[INSTRUCTIONS TO FOLLOW]:
Pick each line containing "contention" out of the records.

BEGIN DATA SECTION

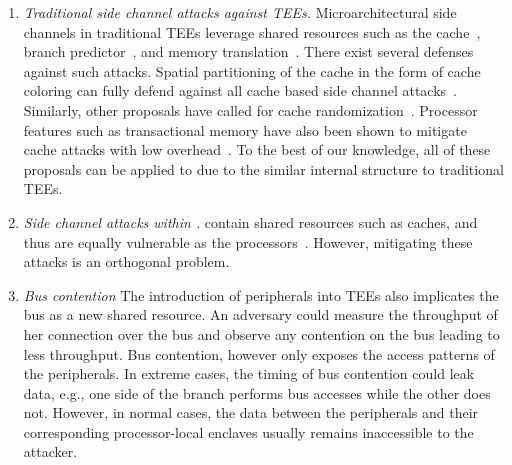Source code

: \begin{enumerate}
  
\item \emph{Traditional side channel attacks against TEEs.}
Microarchitectural side channels in traditional TEEs leverage shared resources such as the cache~\cite{brasser2017software}, branch predictor~\cite{lee2017inferring}, and memory translation~\cite{xu2015controlled}. There exist several defenses against such attacks. Spatial partitioning of the cache in the form of cache coloring can fully defend against all cache based side channel attacks~\cite{costan2016sanctum,zhang2009cachecoloring,zhaosonicboom}. Similarly, other proposals have called for cache randomization~\cite{brasser2019dr,werner2019scattercache}. Processor features such as transactional memory have also been shown to mitigate cache attacks with low overhead~\cite{gruss2017strongsidechannel}. To the best of our knowledge, all of these proposals can be applied to \name{} due to the similar internal structure to traditional TEEs.


\item \emph{Side channel attacks within \sphw.}
\Sphw contain shared resources such as caches, and thus are equally vulnerable as the processors~\cite{naghibijouybari2018rendered,ramesh2018fpga,visor}. However, mitigating these attacks is an orthogonal problem.

\item \emph{Bus contention} The introduction of peripherals into TEEs also implicates the bus as a new shared resource. An adversary could measure the throughput of her connection over the bus and observe any contention on the bus leading to less throughput.
Bus contention, however only exposes the access patterns of the peripherals. In extreme cases, the timing of bus contention could leak data, e.g., one side of the branch performs bus accesses while the other does not. However, in normal cases, the data between the peripherals and their corresponding processor-local enclaves usually remains inaccessible to the attacker.

\end{enumerate}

END DATA SECTION

[EXERCISE ANSWER]:
\item \emph{Bus contention} The introduction of peripherals into TEEs also implicates the bus as a new shared resource. An adversary could measure the throughput of her connection over the bus and observe any contention on the bus leading to less throughput.
Bus contention, however only exposes the access patterns of the peripherals. In extreme cases, the timing of bus contention could leak data, e.g., one side of the branch performs bus accesses while the other does not. However, in normal cases, the data between the peripherals and their corresponding processor-local enclaves usually remains inaccessible to the attacker.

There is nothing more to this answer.